On comprendra sans peine que le gouvernement se sente sous pression, acculé par des marchés nerveux et des créanciers impatients. Mais la réponse qu’il apporte à cette tourmente est d’une maladresse consternante, révélant un manque criant de sérénité et une incapacité patente à forger des solutions concrètes. Au lieu d’assumer et de rectifier le tir, le FMI et les agences comme Moody’s sont dépeints en ennemis jurés du Sénégal, ourdissant on ne sait quel complot pour “mettre au pas” la nation. Pastef, ses ministres et ses chroniqueurs maison enfoncent le clou avec un ton qui fleure bon la paranoïa : Moody’s est accusée d’une évaluation “subjective et biaisée”, ignorant les fondamentaux économiques et les mesures de consolidation budgétaire en cours. On croirait voir ces lycéens du Bac, paresseux et lacunaires tout au long de l’année, sanctionnés à juste titre par les correcteurs, mais hurlant à l’injustice flagrante de l’examen lui-même. Une posture qui, loin de rassurer, ne fait qu’alimenter le scepticisme des investisseurs.

Ce qui rend cette attitude d’autant plus incompréhensible, c’est que l’actuel pouvoir porte une responsabilité minime dans ce naufrage. Il a hérité d’une bombe à retardement, fruit d’années de mauvaise gouvernance sous les précédents mandats, avec des comptes maquillés et une dette explosive qui gonfle comme une bulle. Le régime Faye-Sonko paie l’addition d’une opacité systémique, et non d’une incompétence propre.

Bien sûr, certains dans l’opposition – et au-delà – imputent au Premier ministre la faute originelle de cette révélation intempestive. “Sonko a flingué la réputation du pays pour régler des comptes politiques”, assène Fadel Barro, fondateur et ex-leader du mouvement Y’en a marre, dans un entretien accordé à Seneweb. Cette phrase lapidaire capture l’amertume d’une frange critique qui voit dans cette transparence brutale une vengeance mesquine contre Macky Sall, au détriment de l’image internationale du Sénégal.

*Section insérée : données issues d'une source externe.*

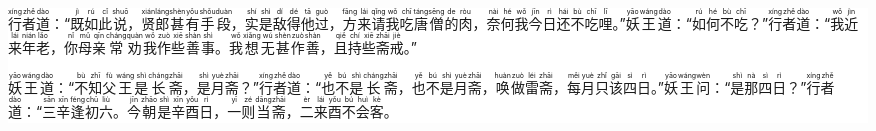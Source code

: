 <ruby>行<rt>xíng</rt></ruby><ruby>者<rt>zhě</rt></ruby><ruby>道<rt>dào</rt></ruby>：“<ruby>既<rt>jì</rt></ruby><ruby>如<rt>rú</rt></ruby><ruby>此<rt>cǐ</rt></ruby><ruby>说<rt>shuō</rt></ruby>，<ruby>贤<rt>xián</rt></ruby><ruby>郎<rt>láng</rt></ruby><ruby>甚<rt>shèn</rt></ruby><ruby>有<rt>yǒu</rt></ruby><ruby>手<rt>shǒu</rt></ruby><ruby>段<rt>duàn</rt></ruby>，<ruby>实<rt>shí</rt></ruby><ruby>是<rt>shì</rt></ruby><ruby>敌<rt>dí</rt></ruby><ruby>得<rt>dé</rt></ruby><ruby>他<rt>tā</rt></ruby><ruby>过<rt>guò</rt></ruby>，<ruby>方<rt>fāng</rt></ruby><ruby>来<rt>lái</rt></ruby><ruby>请<rt>qǐng</rt></ruby><ruby>我<rt>wǒ</rt></ruby><ruby>吃<rt>chī</rt></ruby><ruby>唐<rt>táng</rt></ruby><ruby>僧<rt>sēng</rt></ruby><ruby>的<rt>de</rt></ruby><ruby>肉<rt>ròu</rt></ruby>，<ruby>奈<rt>nài</rt></ruby><ruby>何<rt>hé</rt></ruby><ruby>我<rt>wǒ</rt></ruby><ruby>今<rt>jīn</rt></ruby><ruby>日<rt>rì</rt></ruby><ruby>还<rt>hái</rt></ruby><ruby>不<rt>bù</rt></ruby><ruby>吃<rt>chī</rt></ruby><ruby>哩<rt>lī</rt></ruby>。”<ruby>妖<rt>yāo</rt></ruby><ruby>王<rt>wáng</rt></ruby><ruby>道<rt>dào</rt></ruby>：“<ruby>如<rt>rú</rt></ruby><ruby>何<rt>hé</rt></ruby><ruby>不<rt>bù</rt></ruby><ruby>吃<rt>chī</rt></ruby>？”<ruby>行<rt>xíng</rt></ruby><ruby>者<rt>zhě</rt></ruby><ruby>道<rt>dào</rt></ruby>：“<ruby>我<rt>wǒ</rt></ruby><ruby>近<rt>jìn</rt></ruby><ruby>来<rt>lái</rt></ruby><ruby>年<rt>nián</rt></ruby><ruby>老<rt>lǎo</rt></ruby>，<ruby>你<rt>nǐ</rt></ruby><ruby>母<rt>mǔ</rt></ruby><ruby>亲<rt>qīn</rt></ruby><ruby>常<rt>cháng</rt></ruby><ruby>劝<rt>quàn</rt></ruby><ruby>我<rt>wǒ</rt></ruby><ruby>作<rt>zuò</rt></ruby><ruby>些<rt>xiē</rt></ruby><ruby>善<rt>shàn</rt></ruby><ruby>事<rt>shì</rt></ruby>。<ruby>我<rt>wǒ</rt></ruby><ruby>想<rt>xiǎng</rt></ruby><ruby>无<rt>wú</rt></ruby><ruby>甚<rt>shèn</rt></ruby><ruby>作<rt>zuò</rt></ruby><ruby>善<rt>shàn</rt></ruby>，<ruby>且<rt>qiě</rt></ruby><ruby>持<rt>chí</rt></ruby><ruby>些<rt>xiē</rt></ruby><ruby>斋<rt>zhāi</rt></ruby><ruby>戒<rt>jiè</rt></ruby>。”

<ruby>妖<rt>yāo</rt></ruby><ruby>王<rt>wáng</rt></ruby><ruby>道<rt>dào</rt></ruby>：“<ruby>不<rt>bù</rt></ruby><ruby>知<rt>zhī</rt></ruby><ruby>父<rt>fù</rt></ruby><ruby>王<rt>wáng</rt></ruby><ruby>是<rt>shì</rt></ruby><ruby>长<rt>cháng</rt></ruby><ruby>斋<rt>zhāi</rt></ruby>，<ruby>是<rt>shì</rt></ruby><ruby>月<rt>yuè</rt></ruby><ruby>斋<rt>zhāi</rt></ruby>？”<ruby>行<rt>xíng</rt></ruby><ruby>者<rt>zhě</rt></ruby><ruby>道<rt>dào</rt></ruby>：“<ruby>也<rt>yě</rt></ruby><ruby>不<rt>bú</rt></ruby><ruby>是<rt>shì</rt></ruby><ruby>长<rt>cháng</rt></ruby><ruby>斋<rt>zhāi</rt></ruby>，<ruby>也<rt>yě</rt></ruby><ruby>不<rt>bú</rt></ruby><ruby>是<rt>shì</rt></ruby><ruby>月<rt>yuè</rt></ruby><ruby>斋<rt>zhāi</rt></ruby>，<ruby>唤<rt>huàn</rt></ruby><ruby>做<rt>zuò</rt></ruby><ruby>雷<rt>léi</rt></ruby><ruby>斋<rt>zhāi</rt></ruby>，<ruby>每<rt>měi</rt></ruby><ruby>月<rt>yuè</rt></ruby><ruby>只<rt>zhǐ</rt></ruby><ruby>该<rt>gāi</rt></ruby><ruby>四<rt>sì</rt></ruby><ruby>日<rt>rì</rt></ruby>。”<ruby>妖<rt>yāo</rt></ruby><ruby>王<rt>wáng</rt></ruby><ruby>问<rt>wèn</rt></ruby>：“<ruby>是<rt>shì</rt></ruby><ruby>那<rt>nà</rt></ruby><ruby>四<rt>sì</rt></ruby><ruby>日<rt>rì</rt></ruby>？”<ruby>行<rt>xíng</rt></ruby><ruby>者<rt>zhě</rt></ruby><ruby>道<rt>dào</rt></ruby>：“<ruby>三<rt>sān</rt></ruby><ruby>辛<rt>xīn</rt></ruby><ruby>逢<rt>féng</rt></ruby><ruby>初<rt>chū</rt></ruby><ruby>六<rt>liù</rt></ruby>。<ruby>今<rt>jīn</rt></ruby><ruby>朝<rt>zhāo</rt></ruby><ruby>是<rt>shì</rt></ruby><ruby>辛<rt>xīn</rt></ruby><ruby>酉<rt>yǒu</rt></ruby><ruby>日<rt>rì</rt></ruby>，<ruby>一<rt>yī</rt></ruby><ruby>则<rt>zé</rt></ruby><ruby>当<rt>dāng</rt></ruby><ruby>斋<rt>zhāi</rt></ruby>，<ruby>二<rt>èr</rt></ruby><ruby>来<rt>lái</rt></ruby><ruby>酉<rt>yǒu</rt></ruby><ruby>不<rt>bú</rt></ruby><ruby>会<rt>huì</rt></ruby><ruby>客<rt>kè</rt></ruby>。
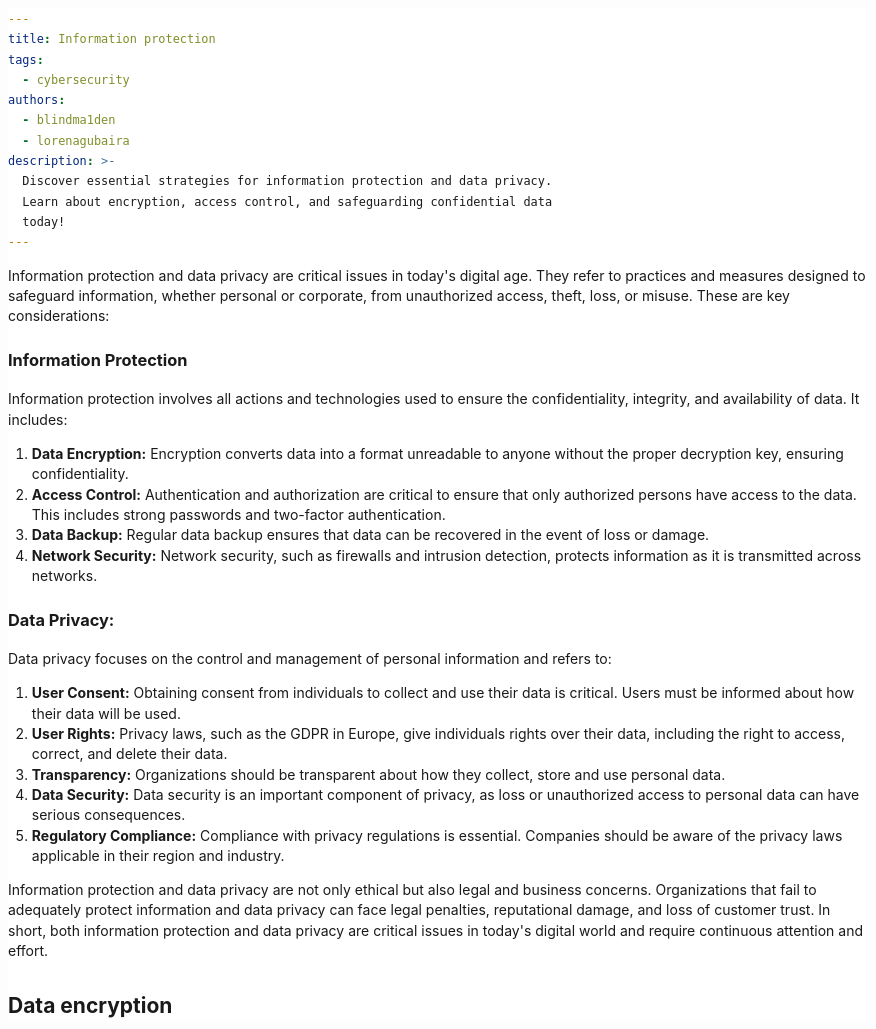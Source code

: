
 ```yaml
---
title: Information protection
tags:
  - cybersecurity
authors:
  - blindma1den
  - lorenagubaira
description: >-
  Discover essential strategies for information protection and data privacy.
  Learn about encryption, access control, and safeguarding confidential data
  today!
---
```

Information protection and data privacy are critical issues in today's digital age. They refer to practices and measures designed to safeguard information, whether personal or corporate, from unauthorized access, theft, loss, or misuse. These are key considerations:

### Information Protection

Information protection involves all actions and technologies used to ensure the confidentiality, integrity, and availability of data. It includes:

1. **Data Encryption:** Encryption converts data into a format unreadable to anyone without the proper decryption key, ensuring confidentiality.
2. **Access Control:** Authentication and authorization are critical to ensure that only authorized persons have access to the data. This includes strong passwords and two-factor authentication.
3. **Data Backup:** Regular data backup ensures that data can be recovered in the event of loss or damage.
4. **Network Security:** Network security, such as firewalls and intrusion detection, protects information as it is transmitted across networks.

### Data Privacy:

Data privacy focuses on the control and management of personal information and refers to:

1. **User Consent:** Obtaining consent from individuals to collect and use their data is critical. Users must be informed about how their data will be used.
2. **User Rights:** Privacy laws, such as the GDPR in Europe, give individuals rights over their data, including the right to access, correct, and delete their data.
3. **Transparency:** Organizations should be transparent about how they collect, store and use personal data.
4. **Data Security:** Data security is an important component of privacy, as loss or unauthorized access to personal data can have serious consequences.
5. **Regulatory Compliance:** Compliance with privacy regulations is essential. Companies should be aware of the privacy laws applicable in their region and industry.

Information protection and data privacy are not only ethical but also legal and business concerns. Organizations that fail to adequately protect information and data privacy can face legal penalties, reputational damage, and loss of customer trust. In short, both information protection and data privacy are critical issues in today's digital world and require continuous attention and effort.

## Data encryption
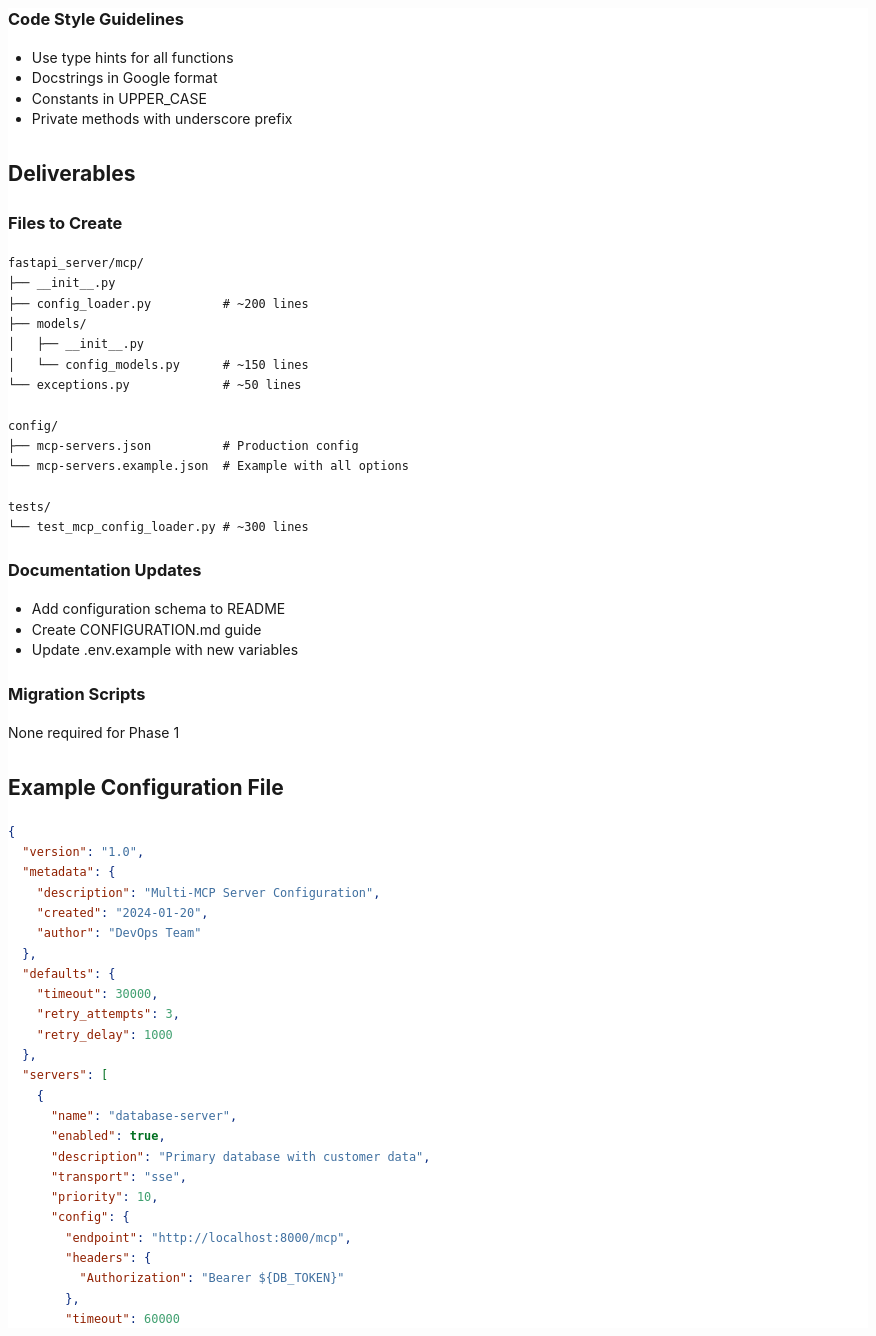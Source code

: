 ### Code Style Guidelines
- Use type hints for all functions
- Docstrings in Google format
- Constants in UPPER_CASE
- Private methods with underscore prefix

## Deliverables

### Files to Create
```
fastapi_server/mcp/
├── __init__.py
├── config_loader.py          # ~200 lines
├── models/
│   ├── __init__.py
│   └── config_models.py      # ~150 lines
└── exceptions.py             # ~50 lines

config/
├── mcp-servers.json          # Production config
└── mcp-servers.example.json  # Example with all options

tests/
└── test_mcp_config_loader.py # ~300 lines
```

### Documentation Updates
- Add configuration schema to README
- Create CONFIGURATION.md guide
- Update .env.example with new variables

### Migration Scripts
None required for Phase 1

## Example Configuration File

```json
{
  "version": "1.0",
  "metadata": {
    "description": "Multi-MCP Server Configuration",
    "created": "2024-01-20",
    "author": "DevOps Team"
  },
  "defaults": {
    "timeout": 30000,
    "retry_attempts": 3,
    "retry_delay": 1000
  },
  "servers": [
    {
      "name": "database-server",
      "enabled": true,
      "description": "Primary database with customer data",
      "transport": "sse",
      "priority": 10,
      "config": {
        "endpoint": "http://localhost:8000/mcp",
        "headers": {
          "Authorization": "Bearer ${DB_TOKEN}"
        },
        "timeout": 60000
```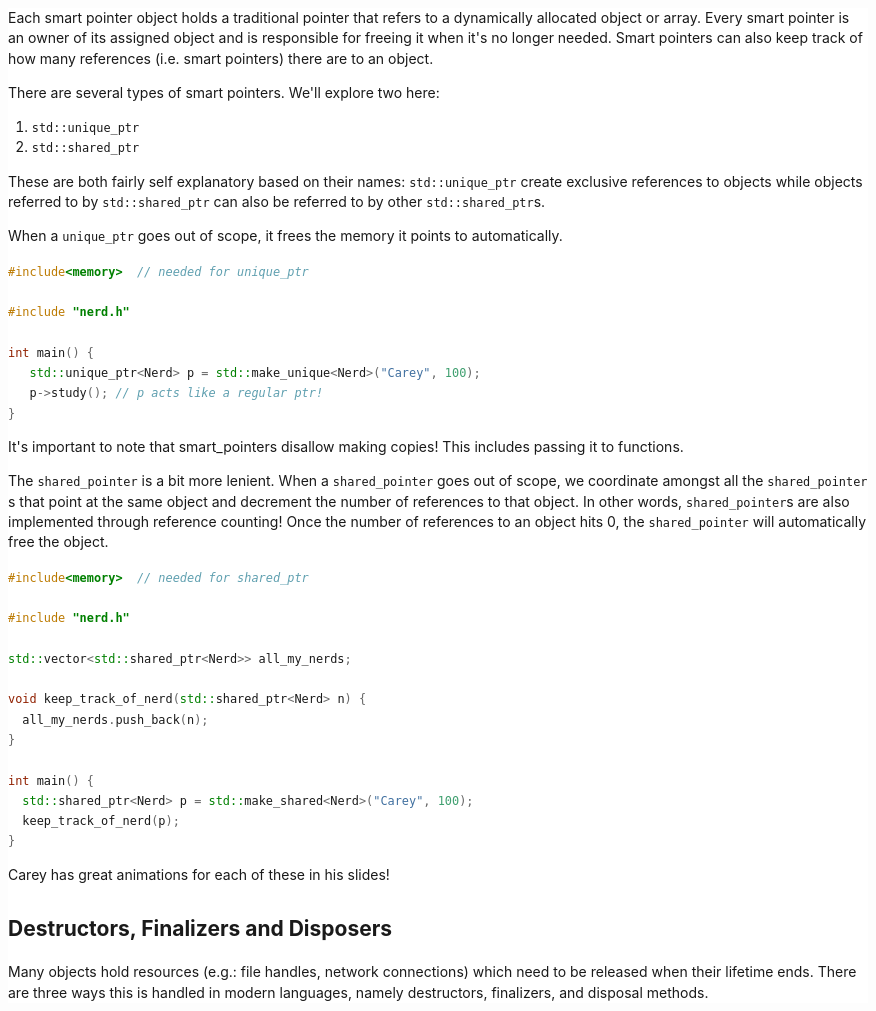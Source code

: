 Each smart pointer object holds a traditional pointer that refers to a dynamically allocated object or array. Every smart pointer is an owner of its assigned object and is responsible for freeing it when it's no longer needed. Smart pointers can also keep track of how many references (i.e. smart pointers) there are to an object.

There are several types of smart pointers. We'll explore two here:
1. `std::unique_ptr`
2. `std::shared_ptr`

These are both fairly self explanatory based on their names: `std::unique_ptr` create exclusive references to objects while objects referred to by `std::shared_ptr` can also be referred to by other `std::shared_ptr`s.

When a `unique_ptr` goes out of scope, it frees the memory it points to automatically.

```cpp
#include<memory>  // needed for unique_ptr

#include "nerd.h"

int main() {
   std::unique_ptr<Nerd> p = std::make_unique<Nerd>("Carey", 100);
   p->study(); // p acts like a regular ptr!
}
```
It's important to note that smart_pointers disallow making copies! This includes passing it to functions.
 
The `shared_pointer` is a bit more lenient. When a `shared_pointer` goes out of scope, we coordinate amongst all the `shared_pointer`s that point at the same object and decrement the number of references to that object. In other words, `shared_pointer`s are also implemented through reference counting! Once the number of references to an object hits 0, the `shared_pointer` will automatically free the object.

```cpp
#include<memory>  // needed for shared_ptr

#include "nerd.h"

std::vector<std::shared_ptr<Nerd>> all_my_nerds;

void keep_track_of_nerd(std::shared_ptr<Nerd> n) {
  all_my_nerds.push_back(n);
}

int main() {
  std::shared_ptr<Nerd> p = std::make_shared<Nerd>("Carey", 100);
  keep_track_of_nerd(p);
}
```

Carey has great animations for each of these in his slides!


[^1]: Though it definitely doesn't feel as natural to the language as move semantics do in Rust. Understandably so as smart pointers were added in a later version of C++.

## Destructors, Finalizers and Disposers
Many objects hold resources (e.g.: file handles, network connections) which need to be released when their lifetime ends. There are three ways this is handled in modern languages, namely destructors, finalizers, and disposal methods.


[^1]: We'll get into exactly what it means to be dynamically typed later in this lecture!
[^2]: Both of which we will get into later in the class!
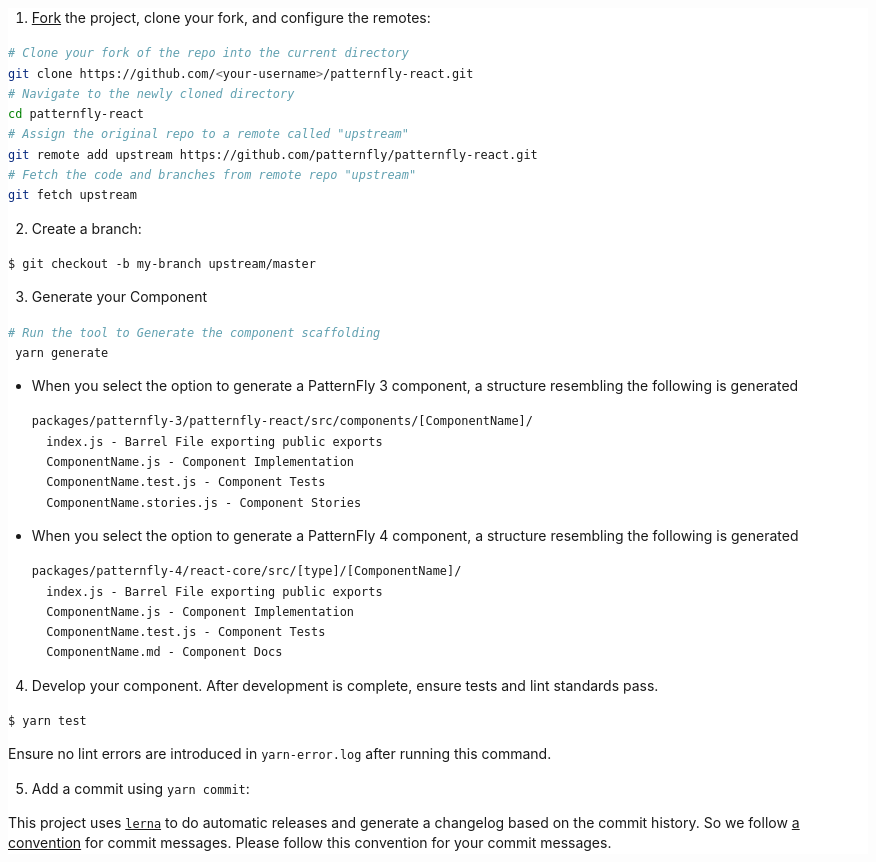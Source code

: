 1.  [Fork](https://help.github.com/fork-a-repo/) the project, clone your fork, and configure the remotes:

```bash
# Clone your fork of the repo into the current directory
git clone https://github.com/<your-username>/patternfly-react.git
# Navigate to the newly cloned directory
cd patternfly-react
# Assign the original repo to a remote called "upstream"
git remote add upstream https://github.com/patternfly/patternfly-react.git
# Fetch the code and branches from remote repo "upstream"
git fetch upstream
```

2.  Create a branch:

```text
$ git checkout -b my-branch upstream/master
```

3. Generate your Component

```bash
# Run the tool to Generate the component scaffolding
 yarn generate
```

- When you select the option to generate a PatternFly 3 component, a structure resembling the following is generated
  ```text
  packages/patternfly-3/patternfly-react/src/components/[ComponentName]/
    index.js - Barrel File exporting public exports
    ComponentName.js - Component Implementation
    ComponentName.test.js - Component Tests
    ComponentName.stories.js - Component Stories
  ```
- When you select the option to generate a PatternFly 4 component, a structure resembling the following is generated
  ```text
  packages/patternfly-4/react-core/src/[type]/[ComponentName]/
    index.js - Barrel File exporting public exports
    ComponentName.js - Component Implementation
    ComponentName.test.js - Component Tests
    ComponentName.md - Component Docs
  ```

4.  Develop your component. After development is complete, ensure tests and lint standards pass.

```text
$ yarn test
```

Ensure no lint errors are introduced in `yarn-error.log` after running this command.

5.  Add a commit using `yarn commit`:

This project uses [`lerna`](https://lernajs.io/) to do automatic releases and generate a changelog based on the commit history. So we follow [a convention][3] for commit messages. Please follow this convention for your commit messages.


[1]: http://contributor-covenant.org/version/1/4/code_of_conduct.md
[2]: mailto:patternfly@redhat.com
[3]: https://github.com/angular/angular.js/blob/master/DEVELOPERS.md#type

Je n’ai pas le don de sondage des âmes pour percer les arrière-pensées du Premier ministre. Ce que je sais, en revanche, c’est qu’un sursaut de vérité ne saurait être une faute en soi. Les audits successifs et les rapports du FMI valident d’ailleurs la justesse de Sonko sur ce point : les déficits étaient bel et bien sous-estimés, la dette sous-évaluée, et cette opacité a empoisonné les relations avec les bailleurs. Mieux vaut un électrochoc douloureux qu’une illusion qui explose plus tard, plus violemment.

Il reste que le Sénégal en subit aujourd’hui les contrecoups cuisants : marchés figés, négociations enlisées, coûts d’emprunt exorbitants. Mais au lieu de s’enliser dans une victimisation larmoyante, des gesticulations inutiles et la chasse aux boucs émissaires fantasmés, ce gouvernement se doit de passer à l’action. Il lui faudra rompre avec les simplismes éculés – ces vieilles rengaines idéologiques sur le franc CFA ou les “complots impérialistes” – pour adopter une approche pragmatique de l’économie. Assainir les comptes avec rigueur, prioriser les réformes structurelles pour relancer la croissance et l’emploi, négocier de bonne foi avec le FMI sans attaques ad hominem : voilà le chemin à tracer.

L’heure n’est plus à la logorrhée victimaire, mais à la refondation patiente.